Top of Source information

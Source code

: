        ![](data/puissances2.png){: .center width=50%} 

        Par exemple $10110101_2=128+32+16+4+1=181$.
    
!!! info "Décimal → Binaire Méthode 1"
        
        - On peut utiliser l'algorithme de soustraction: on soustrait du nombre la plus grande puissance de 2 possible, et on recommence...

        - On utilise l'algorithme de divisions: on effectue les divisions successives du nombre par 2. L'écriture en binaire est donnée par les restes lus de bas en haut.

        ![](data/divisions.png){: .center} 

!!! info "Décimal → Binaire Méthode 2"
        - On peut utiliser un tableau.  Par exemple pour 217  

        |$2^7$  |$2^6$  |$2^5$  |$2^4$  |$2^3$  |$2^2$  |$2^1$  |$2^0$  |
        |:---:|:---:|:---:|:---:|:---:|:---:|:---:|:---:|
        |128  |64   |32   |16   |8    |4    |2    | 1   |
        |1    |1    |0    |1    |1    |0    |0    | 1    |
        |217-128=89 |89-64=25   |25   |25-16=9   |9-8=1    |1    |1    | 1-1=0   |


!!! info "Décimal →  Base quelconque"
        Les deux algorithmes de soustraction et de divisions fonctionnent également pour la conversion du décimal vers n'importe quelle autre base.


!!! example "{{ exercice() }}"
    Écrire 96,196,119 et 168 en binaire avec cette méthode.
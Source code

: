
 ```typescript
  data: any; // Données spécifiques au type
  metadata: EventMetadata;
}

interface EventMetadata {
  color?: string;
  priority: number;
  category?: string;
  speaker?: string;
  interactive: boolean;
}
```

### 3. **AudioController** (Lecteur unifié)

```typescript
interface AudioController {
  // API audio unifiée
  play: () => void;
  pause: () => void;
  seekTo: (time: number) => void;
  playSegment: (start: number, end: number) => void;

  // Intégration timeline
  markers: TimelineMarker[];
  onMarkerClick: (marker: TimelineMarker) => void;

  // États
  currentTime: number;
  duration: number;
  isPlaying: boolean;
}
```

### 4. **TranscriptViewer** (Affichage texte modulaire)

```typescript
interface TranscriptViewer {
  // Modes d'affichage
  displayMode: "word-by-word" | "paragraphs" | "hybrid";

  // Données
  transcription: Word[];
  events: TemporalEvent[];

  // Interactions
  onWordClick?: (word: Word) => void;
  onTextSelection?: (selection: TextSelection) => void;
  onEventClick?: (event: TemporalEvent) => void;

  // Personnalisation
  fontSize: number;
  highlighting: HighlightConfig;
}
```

Bottom of Source information
Top of Source information

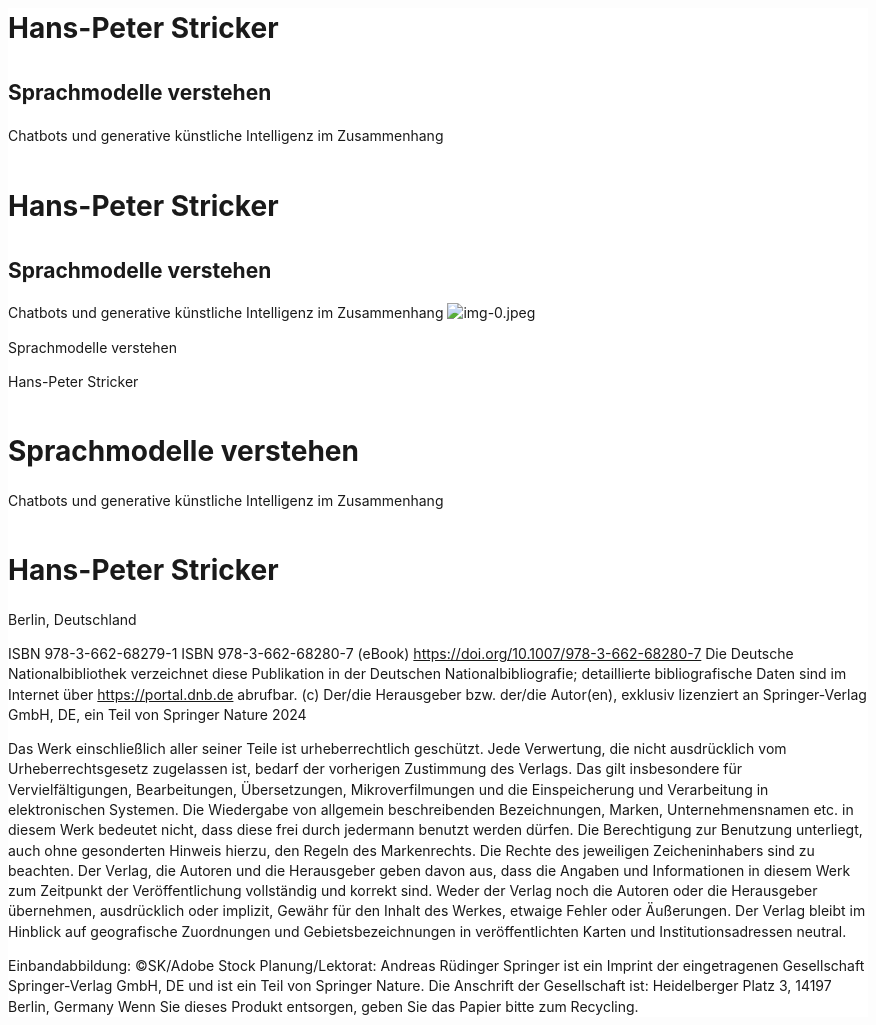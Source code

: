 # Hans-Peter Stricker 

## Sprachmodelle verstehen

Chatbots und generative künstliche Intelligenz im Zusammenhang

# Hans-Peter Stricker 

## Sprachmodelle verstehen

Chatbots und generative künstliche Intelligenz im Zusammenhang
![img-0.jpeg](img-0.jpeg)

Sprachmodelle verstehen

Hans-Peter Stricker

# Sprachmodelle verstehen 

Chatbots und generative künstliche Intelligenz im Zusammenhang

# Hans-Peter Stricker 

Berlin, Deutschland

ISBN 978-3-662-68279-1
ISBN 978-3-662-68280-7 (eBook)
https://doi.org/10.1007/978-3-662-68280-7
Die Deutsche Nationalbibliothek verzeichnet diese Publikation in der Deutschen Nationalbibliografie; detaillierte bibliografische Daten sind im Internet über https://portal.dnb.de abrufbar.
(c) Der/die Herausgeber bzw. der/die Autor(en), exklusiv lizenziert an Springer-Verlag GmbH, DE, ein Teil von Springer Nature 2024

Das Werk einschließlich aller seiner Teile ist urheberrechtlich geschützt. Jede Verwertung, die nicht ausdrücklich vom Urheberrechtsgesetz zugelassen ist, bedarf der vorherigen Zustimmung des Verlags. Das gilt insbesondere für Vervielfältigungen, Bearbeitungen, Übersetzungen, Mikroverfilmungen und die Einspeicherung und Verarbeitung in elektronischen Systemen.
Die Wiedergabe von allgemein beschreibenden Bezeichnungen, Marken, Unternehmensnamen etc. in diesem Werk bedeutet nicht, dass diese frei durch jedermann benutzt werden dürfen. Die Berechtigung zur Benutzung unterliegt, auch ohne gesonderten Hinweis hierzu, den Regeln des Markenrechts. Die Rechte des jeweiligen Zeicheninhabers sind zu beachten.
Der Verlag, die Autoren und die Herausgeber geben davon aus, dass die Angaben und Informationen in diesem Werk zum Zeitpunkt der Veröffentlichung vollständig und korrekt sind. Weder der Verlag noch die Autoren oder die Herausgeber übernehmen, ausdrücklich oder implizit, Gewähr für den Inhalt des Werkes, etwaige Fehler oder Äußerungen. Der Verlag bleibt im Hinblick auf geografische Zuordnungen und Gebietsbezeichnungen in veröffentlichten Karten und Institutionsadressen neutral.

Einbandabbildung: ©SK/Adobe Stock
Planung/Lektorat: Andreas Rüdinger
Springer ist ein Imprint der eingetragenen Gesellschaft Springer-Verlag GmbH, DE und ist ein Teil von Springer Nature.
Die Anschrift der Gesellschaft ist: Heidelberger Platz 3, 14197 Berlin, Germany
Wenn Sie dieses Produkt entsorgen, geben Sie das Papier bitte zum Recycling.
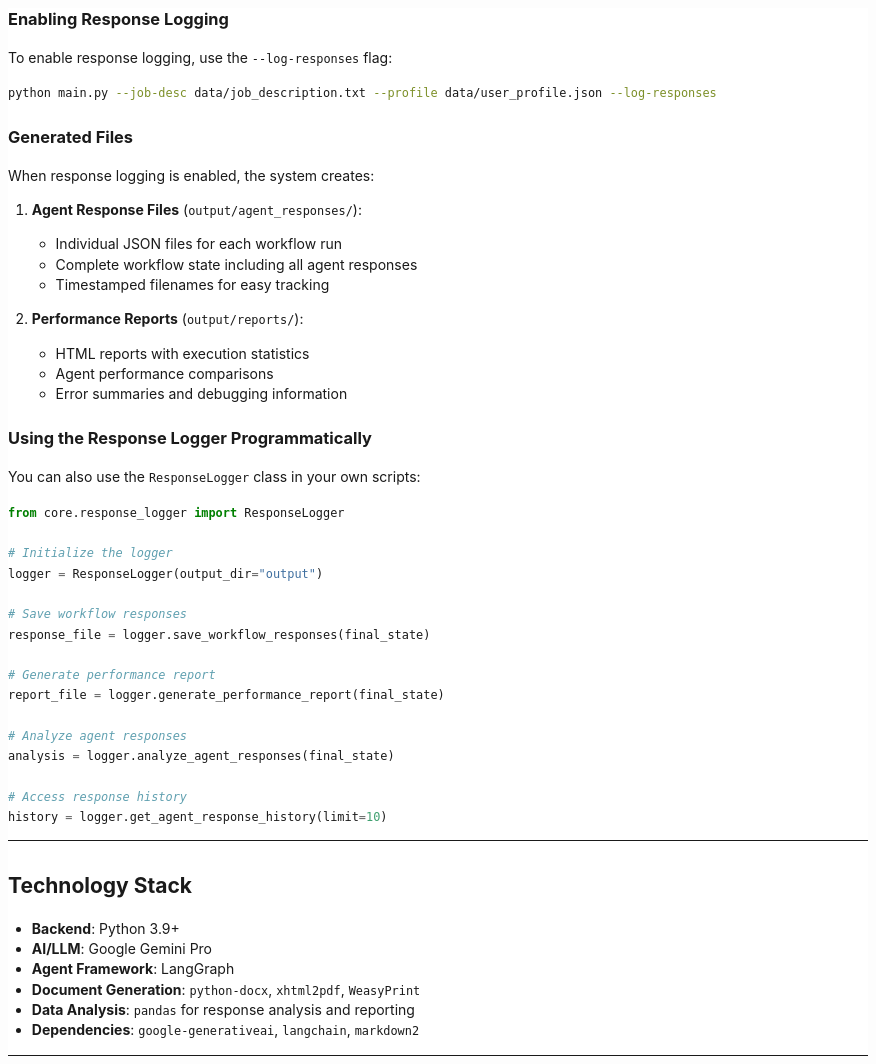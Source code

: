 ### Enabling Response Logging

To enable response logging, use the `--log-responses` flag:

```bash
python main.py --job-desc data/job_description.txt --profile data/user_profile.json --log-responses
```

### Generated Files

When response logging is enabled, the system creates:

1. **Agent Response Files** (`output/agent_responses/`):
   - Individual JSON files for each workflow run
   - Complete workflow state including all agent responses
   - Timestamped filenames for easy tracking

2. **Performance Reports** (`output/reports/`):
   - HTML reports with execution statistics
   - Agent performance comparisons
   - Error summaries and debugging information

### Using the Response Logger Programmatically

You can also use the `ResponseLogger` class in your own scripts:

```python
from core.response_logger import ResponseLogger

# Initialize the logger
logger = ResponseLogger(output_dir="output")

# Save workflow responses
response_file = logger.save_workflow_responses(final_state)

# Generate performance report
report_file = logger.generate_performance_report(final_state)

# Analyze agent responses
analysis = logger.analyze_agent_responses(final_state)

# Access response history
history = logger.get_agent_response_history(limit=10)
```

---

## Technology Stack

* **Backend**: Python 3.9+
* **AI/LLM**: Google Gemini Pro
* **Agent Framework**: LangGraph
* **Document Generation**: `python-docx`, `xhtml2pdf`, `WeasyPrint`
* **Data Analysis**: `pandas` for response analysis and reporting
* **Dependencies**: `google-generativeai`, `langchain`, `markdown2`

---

Bottom of Source information

• Task statement: The answer should be one number: how many lines in the data contain the word "Berlin".

• Output below: 2